Collected data
----
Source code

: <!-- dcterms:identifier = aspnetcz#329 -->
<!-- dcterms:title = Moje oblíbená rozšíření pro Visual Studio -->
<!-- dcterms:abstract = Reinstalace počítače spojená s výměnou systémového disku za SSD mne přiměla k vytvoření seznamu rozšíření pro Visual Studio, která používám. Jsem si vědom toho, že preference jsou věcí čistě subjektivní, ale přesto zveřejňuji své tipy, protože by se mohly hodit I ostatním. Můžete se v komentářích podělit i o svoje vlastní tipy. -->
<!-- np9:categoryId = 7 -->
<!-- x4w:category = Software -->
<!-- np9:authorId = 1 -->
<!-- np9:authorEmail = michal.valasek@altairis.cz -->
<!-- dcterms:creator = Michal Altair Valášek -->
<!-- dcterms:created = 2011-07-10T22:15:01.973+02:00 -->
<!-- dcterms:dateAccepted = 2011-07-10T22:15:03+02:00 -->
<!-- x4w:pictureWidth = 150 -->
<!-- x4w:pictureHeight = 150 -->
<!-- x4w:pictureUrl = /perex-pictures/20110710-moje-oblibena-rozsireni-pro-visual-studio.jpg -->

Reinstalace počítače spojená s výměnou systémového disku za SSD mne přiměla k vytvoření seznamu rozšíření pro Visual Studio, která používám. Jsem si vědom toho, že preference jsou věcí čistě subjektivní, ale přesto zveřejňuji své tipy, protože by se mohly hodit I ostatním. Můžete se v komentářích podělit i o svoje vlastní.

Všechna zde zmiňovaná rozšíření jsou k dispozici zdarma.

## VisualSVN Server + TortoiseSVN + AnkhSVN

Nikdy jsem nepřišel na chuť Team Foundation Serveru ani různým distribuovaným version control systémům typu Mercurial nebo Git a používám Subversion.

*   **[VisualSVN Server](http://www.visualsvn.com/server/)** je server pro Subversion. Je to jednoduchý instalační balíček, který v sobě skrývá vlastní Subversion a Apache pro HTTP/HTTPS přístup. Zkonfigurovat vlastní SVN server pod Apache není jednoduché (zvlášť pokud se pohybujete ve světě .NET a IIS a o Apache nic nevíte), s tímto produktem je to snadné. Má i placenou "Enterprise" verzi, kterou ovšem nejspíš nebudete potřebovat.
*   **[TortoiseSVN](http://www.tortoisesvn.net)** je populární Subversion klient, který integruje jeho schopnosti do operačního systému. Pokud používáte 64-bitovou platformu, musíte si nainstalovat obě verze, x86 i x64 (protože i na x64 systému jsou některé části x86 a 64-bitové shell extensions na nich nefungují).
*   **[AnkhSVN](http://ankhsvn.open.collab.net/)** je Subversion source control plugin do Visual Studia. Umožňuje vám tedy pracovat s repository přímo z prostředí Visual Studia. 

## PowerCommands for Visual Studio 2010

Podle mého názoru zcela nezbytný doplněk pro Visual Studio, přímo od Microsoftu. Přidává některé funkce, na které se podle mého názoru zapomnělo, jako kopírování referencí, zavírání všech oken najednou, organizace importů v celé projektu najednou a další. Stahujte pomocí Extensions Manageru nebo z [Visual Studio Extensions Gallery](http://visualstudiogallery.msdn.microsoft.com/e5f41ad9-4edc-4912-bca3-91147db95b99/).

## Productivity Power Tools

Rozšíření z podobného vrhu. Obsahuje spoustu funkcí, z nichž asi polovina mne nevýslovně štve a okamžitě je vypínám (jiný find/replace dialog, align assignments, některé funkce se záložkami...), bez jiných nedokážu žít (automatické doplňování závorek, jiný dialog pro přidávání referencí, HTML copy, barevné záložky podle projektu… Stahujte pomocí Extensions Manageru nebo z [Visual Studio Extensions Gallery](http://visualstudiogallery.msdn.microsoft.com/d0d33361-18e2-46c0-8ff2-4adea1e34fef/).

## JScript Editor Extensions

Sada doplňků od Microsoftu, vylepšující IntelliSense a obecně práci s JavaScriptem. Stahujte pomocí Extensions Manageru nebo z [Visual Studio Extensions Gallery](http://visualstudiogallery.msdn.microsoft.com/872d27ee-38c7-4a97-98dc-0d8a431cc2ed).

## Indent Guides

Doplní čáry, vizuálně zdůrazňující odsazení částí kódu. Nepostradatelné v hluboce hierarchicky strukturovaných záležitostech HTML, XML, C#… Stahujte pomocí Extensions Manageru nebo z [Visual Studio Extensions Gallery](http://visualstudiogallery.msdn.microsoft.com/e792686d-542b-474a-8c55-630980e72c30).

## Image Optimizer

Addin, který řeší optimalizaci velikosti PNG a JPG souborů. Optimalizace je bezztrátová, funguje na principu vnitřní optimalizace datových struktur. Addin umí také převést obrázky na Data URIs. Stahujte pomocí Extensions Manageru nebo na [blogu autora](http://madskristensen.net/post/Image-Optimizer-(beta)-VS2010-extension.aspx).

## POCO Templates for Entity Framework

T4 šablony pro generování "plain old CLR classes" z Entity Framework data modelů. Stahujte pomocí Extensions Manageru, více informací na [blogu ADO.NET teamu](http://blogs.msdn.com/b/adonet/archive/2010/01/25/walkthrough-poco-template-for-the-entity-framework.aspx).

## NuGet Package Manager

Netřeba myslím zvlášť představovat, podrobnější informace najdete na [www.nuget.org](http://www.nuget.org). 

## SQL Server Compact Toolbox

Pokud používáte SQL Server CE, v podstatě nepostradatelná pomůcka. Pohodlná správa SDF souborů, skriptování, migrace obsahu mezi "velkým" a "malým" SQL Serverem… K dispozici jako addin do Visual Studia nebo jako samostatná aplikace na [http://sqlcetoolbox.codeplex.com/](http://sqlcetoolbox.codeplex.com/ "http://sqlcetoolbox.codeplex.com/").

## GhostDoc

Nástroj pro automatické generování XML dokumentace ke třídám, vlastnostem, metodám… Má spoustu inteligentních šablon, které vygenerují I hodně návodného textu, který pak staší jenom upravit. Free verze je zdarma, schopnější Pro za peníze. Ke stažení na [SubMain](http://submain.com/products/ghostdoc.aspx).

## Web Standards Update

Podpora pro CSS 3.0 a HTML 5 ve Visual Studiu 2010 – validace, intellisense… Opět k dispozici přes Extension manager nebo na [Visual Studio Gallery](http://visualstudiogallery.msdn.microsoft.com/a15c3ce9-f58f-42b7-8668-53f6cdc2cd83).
----
**Aim of the exercise**
Copy each line from the records above that includes the string "jsou".

**Solution for this task**
<!-- dcterms:abstract = Reinstalace počítače spojená s výměnou systémového disku za SSD mne přiměla k vytvoření seznamu rozšíření pro Visual Studio, která používám. Jsem si vědom toho, že preference jsou věcí čistě subjektivní, ale přesto zveřejňuji své tipy, protože by se mohly hodit I ostatním. Můžete se v komentářích podělit i o svoje vlastní tipy. -->
Reinstalace počítače spojená s výměnou systémového disku za SSD mne přiměla k vytvoření seznamu rozšíření pro Visual Studio, která používám. Jsem si vědom toho, že preference jsou věcí čistě subjektivní, ale přesto zveřejňuji své tipy, protože by se mohly hodit I ostatním. Můžete se v komentářích podělit i o svoje vlastní.
Všechna zde zmiňovaná rozšíření jsou k dispozici zdarma.
*   **[TortoiseSVN](http://www.tortoisesvn.net)** je populární Subversion klient, který integruje jeho schopnosti do operačního systému. Pokud používáte 64-bitovou platformu, musíte si nainstalovat obě verze, x86 i x64 (protože i na x64 systému jsou některé části x86 a 64-bitové shell extensions na nich nefungují).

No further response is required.